__MATERIAL SUPPLIED__:
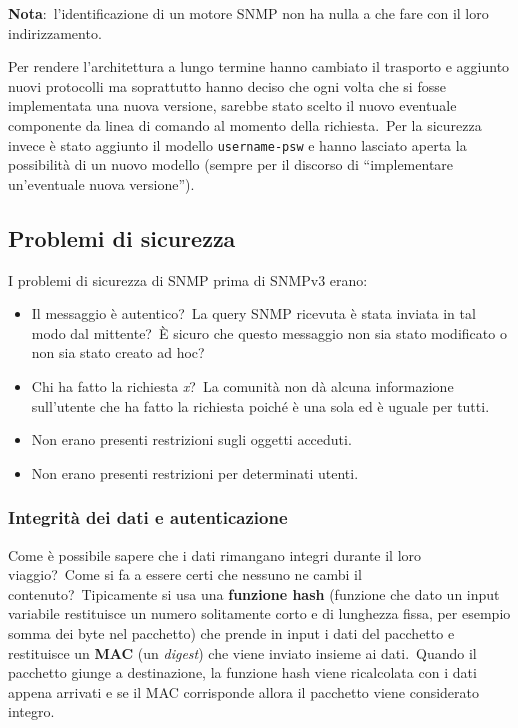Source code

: \noindent\textbf{Nota}:\ l'identificazione di un motore SNMP non ha nulla a che fare con il loro indirizzamento.

Per rendere l'architettura a lungo termine hanno cambiato il trasporto e aggiunto nuovi protocolli ma soprattutto hanno deciso che ogni volta che si fosse implementata una nuova versione, sarebbe stato scelto il nuovo eventuale componente da linea di comando al momento della richiesta.\
Per la sicurezza invece è stato aggiunto il modello \verb|username-psw| e hanno lasciato aperta la possibilità di un nuovo modello (sempre per il discorso di ``implementare un'eventuale nuova versione'').

\subsection{Problemi di sicurezza}

I problemi di sicurezza di SNMP prima di SNMPv3 erano:
\begin{itemize}
    \item Il messaggio è autentico?\ La query SNMP ricevuta è stata inviata in tal modo dal mittente?\ È sicuro che questo messaggio non sia stato modificato o non sia stato creato ad hoc?
    \item Chi ha fatto la richiesta \textit{x}?\ La comunità non dà alcuna informazione sull'utente che ha fatto la richiesta poiché è una sola ed è uguale per tutti.
    \item Non erano presenti restrizioni sugli oggetti acceduti.
    \item Non erano presenti restrizioni per determinati utenti.
\end{itemize}

\subsubsection{Integrità dei dati e autenticazione}

Come è possibile sapere che i dati rimangano integri durante il loro viaggio?\ Come si fa a essere certi che nessuno ne cambi il contenuto?\
Tipicamente si usa una \textbf{funzione hash} (funzione che dato un input variabile restituisce un numero solitamente corto e di lunghezza fissa, per esempio somma dei byte nel pacchetto) che prende in input i dati del pacchetto e restituisce un \textbf{MAC} (un \textit{digest}) che viene inviato insieme ai dati.\
Quando il pacchetto giunge a destinazione, la funzione hash viene ricalcolata con i dati appena arrivati e se il MAC corrisponde allora il pacchetto viene considerato integro.\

__EXERCISE BRIEF__: Retyping should start at the first line of the data above and stop after the line with "il loro indirizzamento.", and no picture should be included.

__RESULT FOR THIS TASK__:
Source code

: \noindent\textbf{Nota}:\ l'identificazione di un motore SNMP non ha nulla a che fare con il loro indirizzamento.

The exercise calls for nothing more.